The untimely death of a mountain biker from Pittsburgh hit close to home for Dave Brown.
Brown, 47, of Plum started coaching on the Pittsburgh East Composite Mountain Bike Team earlier this year when his 12-year-old son joined the team. The biking team comprises around 40 athletes from school districts in the area, including Gateway, Franklin Regional, Plum and Pittsburgh.
That’s how he met Alex Leavitt. The 15-year-old from Swissvale joined the team last year. His dad, Chuck Leavitt, joined as a coach.
Chuck Leavitt died in May after complications from a mountain bike accident in Frick Park. He was 54.
When Brown made the connection, he knew he had to do something.
“Alex is 14 and his dad is no longer with him,” he remembers thinking.
On Nov. 8, that something came to fruition with a charity and fundraising ride through Frick Park – the trails Chuck Leavitt had ridden for decades before his death in May. Brown said around 140 people came to the ride.
The proceeds from the event, nearly $4,000, will go toward purchasing new bikes for the mountain bike team. The bikes, Brown said, would be available to team members in need of a set of wheels while theirs are in the shop.
As a coach on the team, Brown said he noticed some athletes would take their bikes to the shop over the summer and wait for weeks before getting them back. The wait meant missing weekly practices, which are held at Boyce Park.
So he and a group of riding buddies decided to buy a spare bike to avoid that situation. The money from the event will hopefully produce another “loaner” bike or two.
He hopes the money could also be used to help out with registration fees for any athletes who wish to join in the future.
“But the primary reason for Sunday was to show Alex, who lost his father, we support him and have his back. I wanted to let him know there were people there for him,” he said.
Sharon Leavitt, Chuck’s wife and Alex’s mother, also rides mountain bikes. She joined her son’s mountain bike team as a coach this year and attended the Nov. 8 ride with Alex and several of the teammates. She said it was special to see all the people there to support her and the family.
She described her husband as an avid outdoorsman who was invested in their three children.
“He loved keeping us busy,” Sharon Leavitt said, chuckling. “So he would really, really like what this is doing to help other kids do that.”

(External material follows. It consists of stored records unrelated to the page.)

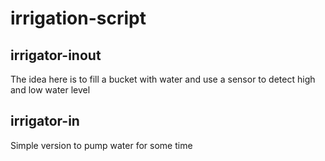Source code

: # irrigation-script

## irrigator-inout
The idea here is to fill a bucket with water and use a sensor to detect high and low water level

## irrigator-in
Simple version to pump water for some time
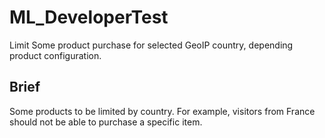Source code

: # ML_DeveloperTest

Limit Some product purchase for selected GeoIP country, depending product configuration.

## Brief

Some products to be limited by country. For example, visitors from France should not
be able to purchase a specific item.

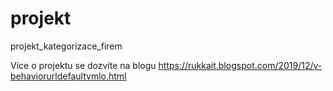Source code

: # projekt
projekt_kategorizace_firem

Více o projektu se dozvíte na blogu https://rukkait.blogspot.com/2019/12/v-behaviorurldefaultvmlo.html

She said Alex joined the mountain bike team last year.
“It’s great – it gets kids more active, makes them appreciate nature, gets them to learn responsibility for the trails, it’s an organized sport with competition,” Leavitt said.
Leavitt, who works as a child maternal health nurse in the Allegheny County Health Department, said her husband of 18 years was riding the trails like any other day. When she got the call about Chuck’s accident, she went “into nurse mode,” she said, as she learned about his injuries.
“That day, he just lost his line – and he went head-on into a tree,” Leavitt said. He was in Nine Mile Run Hollow near Commercial Street in Swisshelm Park.
Chuck Leavitt died May 6, a week after the accident that left him paralyzed and dependent on a ventilator. The crash caused facial and skull fractures, fractured vertebrae, a concussion and spinal contusions.
“He didn’t want to live like that,” she said. “He was competent enough to make decisions. So he asked to have life support removed and to become an organ donor.”
And to keep people riding, the Leavitt family encouraged any donations to be made to Free Ride, a nonprofit organization devoted to reusing and recycling old bicycles, education and bicycle advocacy.